2. Demurrers are waived where, after they are overruled, the party pleads on the merits. 3. An insane person cared for in the county insane asylum, having means, is liable to the county for board, care, and medical attention, as his relatives would be were he a pauper.

1 Rehearing denied June 5, 1902.

4. An insane person is not relieved from liability to pay for his board in the county insane asylum merely because no charge was made against him for some years; any intention of county officers not to charge therefor not being binding on the county.

Appeal from appellate court, Second district.

Action by the county of Kankakee against Luc Dandurand. From judgment of the appellate court (96 Ill. App. 464) affirming judgment for plaintiff, defendant appeals. Affirmed.

The appellate court makes the following statement: "This was a suit brought by the county of Kankakee against Luc Dandurand for his board, lodging, support, care, and medical treatment in the Kankakee county insane asylum, a department of its poor house. The declaration contained five counts. Defendant filed a plea to the jurisdiction of the court. A demurrer to this plea was sustained. The plea was amended, and demurrer again sustained to it. Defendant then demurred to the first four counts of the declaration. This demurrer was sustained as to the first and second counts, and overruled as to the third and fourth. Defendant pleaded the general issue and the five-years statute of limitations to the third, fourth, and fifth counts. A trial was had without a jury. Defendant presented eight propositions of law. The court held the seventh, and refused the others. The court found for plaintiff in the sum of $520, and rendered judgment therefor." Defendant prosecuted his appeal, his conservator executing the appeal bond in his name, to the appellate court, where the judgment was affirmed, and this appeal is prosecuted from such judgment of affirmance, a certificate of importance having been granted.

Granger & Granger, for appellant. W. J. Brock and B. L. Cooper, State's Atty., for appellee.

PER CURIAM. In deciding the case, the appellate court, in its opinion, expresses the following views:

"First.

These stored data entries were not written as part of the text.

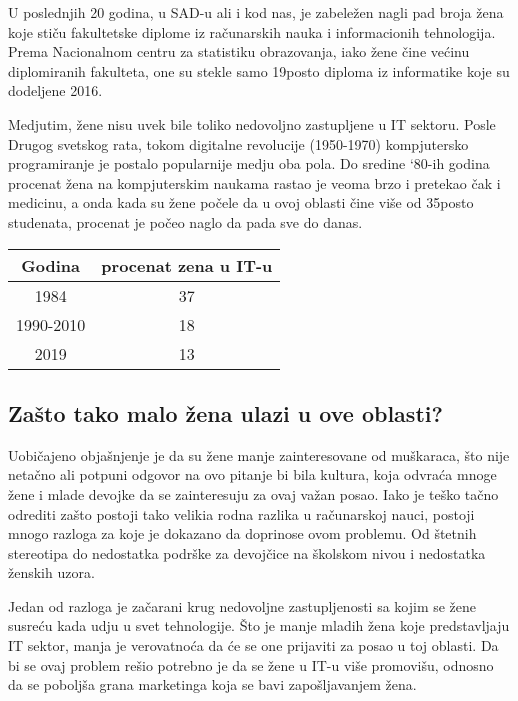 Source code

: \documentclass[a4paper,12pt]{article}
\begin{document}
U poslednjih 20 godina, u SAD-u ali i kod nas, je zabeležen nagli pad broja žena koje stiču fakultetske diplome iz računarskih nauka i
informacionih tehnologija. Prema Nacionalnom centru za statistiku obrazovanja, iako žene čine većinu diplomiranih fakulteta, 
one su stekle samo 19posto diploma iz informatike koje su dodeljene 2016.

Medjutim, žene nisu uvek bile toliko nedovoljno zastupljene u IT sektoru. Posle Drugog svetskog rata, 
tokom digitalne revolucije (1950-1970) kompjutersko programiranje je postalo popularnije medju oba pola. 
Do sredine `80-ih godina procenat žena na kompjuterskim naukama rastao je veoma brzo i pretekao čak i medicinu, 
a onda kada su žene počele da u ovoj oblasti čine više od 35posto studenata, procenat je počeo naglo da pada sve do danas. 

\begin{table}[h]
\centering
\begin{tabular}{c|c}
\toprule
Godina    & procenat zena u IT-u \\ 
\midrule
1984      & 37                   \\ 
1990-2010 & 18                   \\ 
2019      & 13                   \\ 
\bottomrule
\end{tabular}
\end{table}



\subsection{Zašto tako malo žena ulazi u ove oblasti? }
Uobičajeno objašnjenje je da su žene manje zainteresovane od muškaraca, 
što nije netačno ali potpuni odgovor na ovo pitanje bi bila kultura, 
koja odvraća mnoge žene i mlade devojke da se zainteresuju za ovaj važan posao.
Iako je teško tačno odrediti zašto postoji tako velikia rodna razlika u računarskoj nauci, 
postoji mnogo razloga za koje je dokazano da doprinose ovom problemu. 
Od štetnih stereotipa do nedostatka podrške za devojčice na školskom nivou i nedostatka ženskih uzora.

Jedan od razloga je začarani krug nedovoljne zastupljenosti sa kojim se žene susreću kada udju u svet tehnologije. 
Što je manje mladih žena koje predstavljaju IT sektor, manja je verovatnoća da će se one prijaviti za posao u toj oblasti. 
Da bi se ovaj problem rešio potrebno je da se žene u IT-u više promovišu, 
odnosno da se poboljša grana marketinga koja se bavi zapošljavanjem žena.
\end{document}

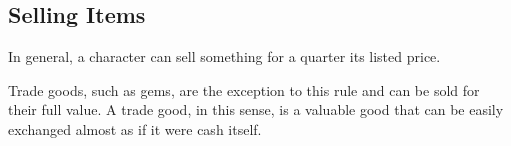 \subsection{Selling Items}
In general, a character can sell something for a quarter its listed price.

Trade goods, such as gems, are the exception to this rule and can be sold for their full value.
A trade good, in this sense, is a valuable good that can be easily exchanged almost as if it were cash itself.
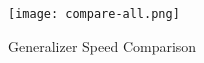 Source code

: \begin{figure}[ht]
    \centering
    \texttt{[image: compare-all.png]}
    \caption{Generalizer Speed Comparison}\label{fig:compare_all}
\end{figure}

It is argued the court erred in sustaining the demurrer to the amended plea to the jurisdiction. The position taken is that the county court does not have jurisdiction of a suit brought by the county. Reliance is had upon section 31, c. 34, of the Revised Statutes. That section restricts the courts in which suit against a county may be brought, but contains no such restriction in cases of suits brought by a county. The county bringing a suit may resort to any court having jurisdiction of the subject-matter in the county where the defendant resides. The action was assumpsit, and the damages were laid at $1,000. The county court had jurisdiction of such a case. We find no error in sustaining the demurrer to

said plea. Defendant also argues that the court erred in overruling his demurrer to the third and fourth counts of the declaration, but, by thereafter pleading to said counts upon the merits, demurrer was waived.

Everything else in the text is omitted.